Custom Adjoints

Prefer to use ChainRulesCore to define custom adjoints

Zygote supports the use of ChainRulesCore to define custom sensitivities. It is preferred to define the custom sensitivities using ChainRulesCore.rrule as they will work for many AD systems, not just Zygote. These sensitivities can be added in your own package, or for Base/StdLib functions they can be added to ChainRules.jl. To define custom sensitivities using ChainRulesCore, define a ChainRulesCore.rrule(f, args...; kwargs...). Head to ChainRules project's documentation for more information. If you are defining your custom adjoints using ChainRulesCore then you do not need to read this page, and can consider it as documenting a legacy feature.

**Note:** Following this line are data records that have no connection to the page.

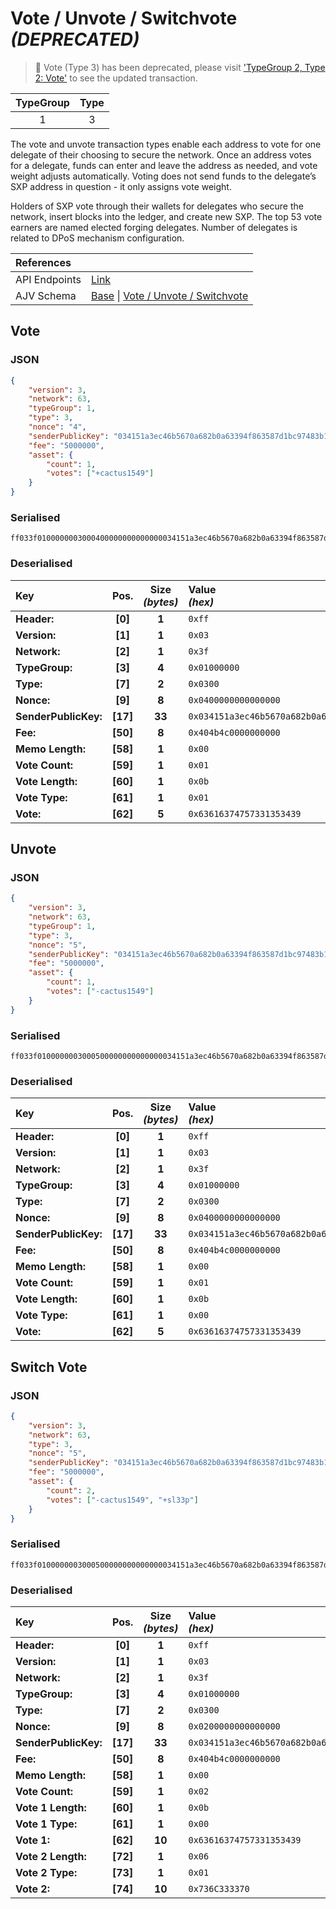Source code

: 
# Vote / Unvote / Switchvote _(**DEPRECATED**)_

> 🛑 Vote (Type 3) has been deprecated, please visit ['TypeGroup 2, Type 2: Vote'](/core/transactions/types/vote) to see the updated transaction.

| TypeGroup | Type  |
| :-------: | :---: |
|     1     |   3   |

The vote and unvote transaction types enable each address to vote for one delegate of their choosing to secure the network. Once an address votes for a delegate, funds can enter and leave the address as needed, and vote weight adjusts automatically. Voting does not send funds to the delegate’s SXP address in question - it only assigns vote weight.

Holders of SXP vote through their wallets for delegates who secure the network, insert blocks into the ledger, and create new SXP. The top 53 vote earners are named elected forging delegates. Number of delegates is related to DPoS mechanism configuration.

| References    |                                                                                                                                                                                                                                                                                                                                        |
| :------------ | :------------------------------------------------------------------------------------------------------------------------------------------------------------------------------------------------------------------------------------------------------------------------------------------------------------------------------------- |
| API Endpoints | [Link](https://sxp.mainnet.sh/#/Transactions)                                                                                                                                                                                                                                                                                          |
| AJV Schema    | [Base](https://github.com/Solar-network/core/blob/0c03aaf1feebb77bd33117110c358636bf14d9c0/packages/crypto/src/transactions/types/schemas.ts#L17-L46) \| [Vote / Unvote / Switchvote](https://github.com/Solar-network/core/blob/0c03aaf1feebb77bd33117110c358636bf14d9c0/packages/crypto/src/transactions/types/schemas.ts#L126-L148) |

## Vote

### JSON

```json
{
    "version": 3,
    "network": 63,
    "typeGroup": 1,
    "type": 3,
    "nonce": "4",
    "senderPublicKey": "034151a3ec46b5670a682b0a63394f863587d1bc97483b1b6c70eb58e7f0aed192",
    "fee": "5000000",
    "asset": {
        "count": 1,
        "votes": ["+cactus1549"]
    }
}
```

### Serialised

```shell
ff033f0100000003000400000000000000034151a3ec46b5670a682b0a63394f863587d1bc97483b1b6c70eb58e7f0aed192404b4c000000000000010b0163616374757331353439
```

### Deserialised

| Key                  |   Pos.   | Size<br/>_(bytes)_ | Value<br/>_(hex)_                                                      |
| :------------------- | :------: | :----------------: | :--------------------------------------------------------------------- |
| **Header:**          | **[0]**  |       **1**        | `0xff`                                                                 |
| **Version:**         | **[1]**  |       **1**        | `0x03`                                                                 |
| **Network:**         | **[2]**  |       **1**        | `0x3f`                                                                 |
| **TypeGroup:**       | **[3]**  |       **4**        | `0x01000000`                                                           |
| **Type:**            | **[7]**  |       **2**        | `0x0300`                                                               |
| **Nonce:**           | **[9]**  |       **8**        | `0x0400000000000000`                                                   |
| **SenderPublicKey:** | **[17]** |       **33**       | `0x034151a3ec46b5670a682b0a63394f863587d1bc97483b1b6c70eb58e7f0aed192` |
| **Fee:**             | **[50]** |       **8**        | `0x404b4c0000000000`                                                   |
| **Memo Length:**     | **[58]** |       **1**        | `0x00`                                                                 |
| **Vote Count:**      | **[59]** |       **1**        | `0x01`                                                                 |
| **Vote Length:**     | **[60]** |       **1**        | `0x0b`                                                                 |
| **Vote Type:**       | **[61]** |       **1**        | `0x01`                                                                 |
| **Vote:**            | **[62]** |       **5**        | `0x63616374757331353439`                                               |

## Unvote

### JSON

```json
{
    "version": 3,
    "network": 63,
    "typeGroup": 1,
    "type": 3,
    "nonce": "5",
    "senderPublicKey": "034151a3ec46b5670a682b0a63394f863587d1bc97483b1b6c70eb58e7f0aed192",
    "fee": "5000000",
    "asset": {
        "count": 1,
        "votes": ["-cactus1549"]
    }
}
```

### Serialised

```shell
ff033f0100000003000500000000000000034151a3ec46b5670a682b0a63394f863587d1bc97483b1b6c70eb58e7f0aed192404b4c000000000000010b0063616374757331353439
```

### Deserialised

| Key                  |   Pos.   | Size<br/>_(bytes)_ | Value<br/>_(hex)_                                                      |
| :------------------- | :------: | :----------------: | :--------------------------------------------------------------------- |
| **Header:**          | **[0]**  |       **1**        | `0xff`                                                                 |
| **Version:**         | **[1]**  |       **1**        | `0x03`                                                                 |
| **Network:**         | **[2]**  |       **1**        | `0x3f`                                                                 |
| **TypeGroup:**       | **[3]**  |       **4**        | `0x01000000`                                                           |
| **Type:**            | **[7]**  |       **2**        | `0x0300`                                                               |
| **Nonce:**           | **[9]**  |       **8**        | `0x0400000000000000`                                                   |
| **SenderPublicKey:** | **[17]** |       **33**       | `0x034151a3ec46b5670a682b0a63394f863587d1bc97483b1b6c70eb58e7f0aed192` |
| **Fee:**             | **[50]** |       **8**        | `0x404b4c0000000000`                                                   |
| **Memo Length:**     | **[58]** |       **1**        | `0x00`                                                                 |
| **Vote Count:**      | **[59]** |       **1**        | `0x01`                                                                 |
| **Vote Length:**     | **[60]** |       **1**        | `0x0b`                                                                 |
| **Vote Type:**       | **[61]** |       **1**        | `0x00`                                                                 |
| **Vote:**            | **[62]** |       **5**        | `0x63616374757331353439`                                               |

## Switch Vote

### JSON

```json
{
    "version": 3,
    "network": 63,
    "type": 3,
    "nonce": "5",
    "senderPublicKey": "034151a3ec46b5670a682b0a63394f863587d1bc97483b1b6c70eb58e7f0aed192",
    "fee": "5000000",
    "asset": {
        "count": 2,
        "votes": ["-cactus1549", "+sl33p"]
    }
}
```

### Serialised

```shell
ff033f0100000003000500000000000000034151a3ec46b5670a682b0a63394f863587d1bc97483b1b6c70eb58e7f0aed192404b4c000000000000020b00636163747573313534390601736c333370
```

### Deserialised

| Key                  |   Pos.   | Size<br/>_(bytes)_ | Value<br/>_(hex)_                                                      |
| :------------------- | :------: | :----------------: | :--------------------------------------------------------------------- |
| **Header:**          | **[0]**  |       **1**        | `0xff`                                                                 |
| **Version:**         | **[1]**  |       **1**        | `0x03`                                                                 |
| **Network:**         | **[2]**  |       **1**        | `0x3f`                                                                 |
| **TypeGroup:**       | **[3]**  |       **4**        | `0x01000000`                                                           |
| **Type:**            | **[7]**  |       **2**        | `0x0300`                                                               |
| **Nonce:**           | **[9]**  |       **8**        | `0x0200000000000000`                                                   |
| **SenderPublicKey:** | **[17]** |       **33**       | `0x034151a3ec46b5670a682b0a63394f863587d1bc97483b1b6c70eb58e7f0aed192` |
| **Fee:**             | **[50]** |       **8**        | `0x404b4c0000000000`                                                   |
| **Memo Length:**     | **[58]** |       **1**        | `0x00`                                                                 |
| **Vote Count:**      | **[59]** |       **1**        | `0x02`                                                                 |
| **Vote 1 Length:**   | **[60]** |       **1**        | `0x0b`                                                                 |
| **Vote 1 Type:**     | **[61]** |       **1**        | `0x00`                                                                 |
| **Vote 1:**          | **[62]** |       **10**       | `0x63616374757331353439`                                               |
| **Vote 2 Length:**   | **[72]** |       **1**        | `0x06`                                                                 |
| **Vote 2 Type:**     | **[73]** |       **1**        | `0x01`                                                                 |
| **Vote 2:**          | **[74]** |       **10**       | `0x736C333370`                                                         |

This page exists to describe how Zygote works, and how adjoints can be directly defined for Zygote. Defining adjoints this way does not make them accessible to other AD systems, but does let you do things that directly depend on how Zygote works. It allows for specific definitions of adjoints that are only defined for Zygote (which might work differently to more generic definitions defined for all AD).

The @adjoint macro is an important part of Zygote's interface; customising your backwards pass is not only possible but widely used and encouraged. While there are specific utilities available for common things like gradient clipping, understanding adjoints will give you the most flexibility. We first give a bit more background on what these pullback things are.

Pullbacks

gradient is really just syntactic sugar around the more fundamental function pullback.

julia> using Zygote

julia> y, back = Zygote.pullback(sin, 0.5);

julia> y
0.479425538604203

pullback gives two outputs: the result of the original function, sin(0.5), and a pullback, here called back. back implements the gradient computation for sin, accepting a derivative and producing a new one. In mathematical terms, it implements a vector-Jacobian product. Where $y = f(x)$ and the gradient $\frac{\partial l}{\partial x}$ is written $\bar{x}$, the pullback $\mathcal{B}_y$ computes:

\[\bar{x} = \frac{\partial l}{\partial x} = \frac{\partial l}{\partial y} \frac{\partial y}{\partial x} = \mathcal{B}_y(\bar{y})\]

To make this concrete, take the function $y = \sin(x)$. $\frac{\partial y}{\partial x} = \cos(x)$, so the pullback is $\bar{y} \cos(x)$. In other words pullback(sin, x) behaves the same as

dsin(x) = (sin(x), ȳ -> (ȳ * cos(x),))

gradient takes a function $l = f(x)$ and assumes $l̄ = \frac{\partial l}{\partial l} = 1$ and feeds this in to the pullback. In the case of sin,

julia> function gradsin(x)
         _, back = dsin(x)
         back(1)
       end
gradsin (generic function with 1 method)

julia> gradsin(0.5)
(0.8775825618903728,)

julia> cos(0.5)
0.8775825618903728

More generally

julia> function mygradient(f, x...)
         _, back = Zygote.pullback(f, x...)
         back(1)
       end
mygradient (generic function with 1 method)

julia> mygradient(sin, 0.5)
(0.8775825618903728,)

The rest of this section contains more technical detail. It can be skipped if you only need an intuition for pullbacks; you generally won't need to worry about it as a user.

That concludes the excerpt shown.